Mr. Davis was a kind and indulgent father, but a stern one, too, when need be. He taught his sons to ride and shoot, to fish, and to tree a coon, but he also taught them to cobble a shoe, plow a straight furrow, plant a tree, and dig a grave. These things they learned quickly, but even more quickly they learned that disobedience or malingering brought a swift and heavy hand. Above all, Davis taught his boys the wisdom of holding one’s tongue, keeping the peace, and never yielding an inch when honor was involved. Sam’s mother was shy and self-effacing, but more than anything she ever said, the influence of her presence, her wordless wisdom, and her faith in God left their imprint on the boy.

When Sam was eighteen he was enrolled in the oldest and most distinctive institution of learning in middle Tennessee: the Western Military Institute of Nashville. It was then headed by Bushrod R. Johnson and Edmund Kirby Smith, both of whom the Yankees would come to know well later as Confederate generals. Sam’s classmates were to say of him, “He was a friend and could be trusted implicitly.”

On April 12, 1861, the guns at Fort Sumter halted Sam’s education abruptly. Three days later, President Lincoln’s Secretary of War, Simon Cameron, called on Tennessee Governor Isham G. Harris to provide two regiments of militia. On April 17, he received Governor Harris’ reply: “Tennessee will not furnish a single man for purpose of coercion but fifty thousand, if necessary, for defense of our rights and those of our Southern brothers.”

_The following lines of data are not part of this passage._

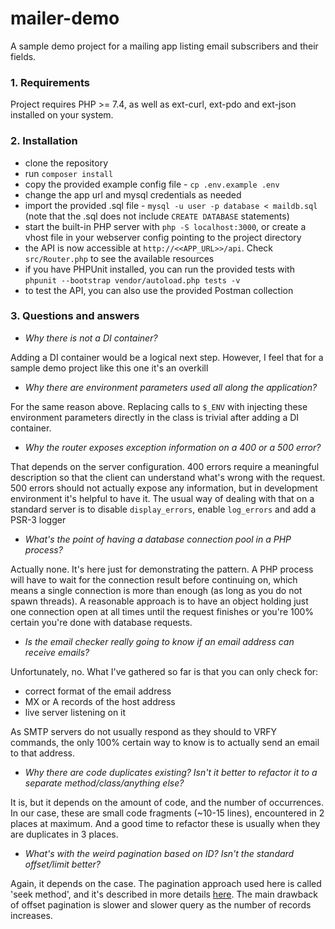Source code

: # mailer-demo
A sample demo project for a mailing app listing email subscribers and their fields.

### 1. Requirements

Project requires PHP >= 7.4, as well as ext-curl, ext-pdo and ext-json installed on your system.

### 2. Installation
 - clone the repository
 - run `composer install`
 - copy the provided example config file - `cp .env.example .env` 
 - change the app url and mysql credentials as needed
 - import the provided .sql file - `mysql -u user -p database < maildb.sql` (note that the .sql does not include `CREATE DATABASE` statements)
 - start the built-in PHP server with `php -S localhost:3000`, or create a vhost file in your webserver config pointing to the project directory
 - the API is now accessible at `http://<<APP_URL>>/api`. Check `src/Router.php` to see the available resources
 - if you have PHPUnit installed, you can run the provided tests with `phpunit --bootstrap vendor/autoload.php tests -v`
 - to test the API, you can also use the provided Postman collection
 
### 3. Questions and answers

- _Why there is not a DI container?_

Adding a DI container would be a logical next step. However, I feel that for a sample demo project like this one it's an overkill

- _Why there are environment parameters used all along the application?_

For the same reason above. Replacing calls to `$_ENV` with injecting these environment parameters directly in the class is trivial after adding a DI container.

- _Why the router exposes exception information on a 400 or a 500 error?_

That depends on the server configuration. 400 errors require a meaningful description so that the client can understand what's wrong with the request.
500 errors should not actually expose any information, but in development environment it's helpful to have it. The usual way of dealing with that on a standard
server is to disable `display_errors`, enable `log_errors` and add a PSR-3 logger

- _What's the point of having a database connection pool in a PHP process?_

Actually none. It's here just for demonstrating the pattern. A PHP process will have to wait for the connection result before continuing on,
which means a single connection is more than enough (as long as you do not spawn threads). A reasonable approach is to have an object holding
just one connection open at all times until the request finishes or you're 100% certain you're done with database requests.

- _Is the email checker really going to know if an email address can receive emails?_

Unfortunately, no. What I've gathered so far is that you can only check for:
 - correct format of the email address
 - MX or A records of the host address
 - live server listening on it

As SMTP servers do not usually respond as they should to VRFY commands, the only 100% certain way to know is to actually send an email to that address.

- _Why there are code duplicates existing? Isn't it better to refactor it to a separate method/class/anything else?_

It is, but it depends on the amount of code, and the number of occurrences. In our case, these are small code fragments (~10-15 lines), encountered in 2 places at maximum.
And a good time to refactor these is usually when they are duplicates in 3 places.

- _What's with the weird pagination based on ID? Isn't the standard offset/limit better?_

Again, it depends on the case. The pagination approach used here is called 'seek method', and it's described in more details [here](https://taylorbrazelton.com/posts/2019/03/offset-vs-seek-pagination/).
The main drawback of offset pagination is slower and slower query as the number of records increases.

By that time Sam was on his way home, his decision made. Charles and Jane Davis agreed with him that he should follow his conscience. Tennessee, which was to become the bloodiest battleground of the war next to Virginia, did not commit herself with any blind, impetuous gesture. On February 9, 1861, a vote for secession had been defeated, but after Fort Sumter and President Lincoln’s call for troops to invade the South, Governor Harris and his pro-secession element were able to swing the sentiment. In a second referendum on June 8, 1861, “articles of separation” from the Union (the technical difference between this and outright “secession” is dear to the hearts of Tennesseeans even today) were approved by a two-thirds majority, the opposition centering largely in eastern Tennessee, where slavery was a negligible factor and where United States Senator Andrew Johnson had a strong influence.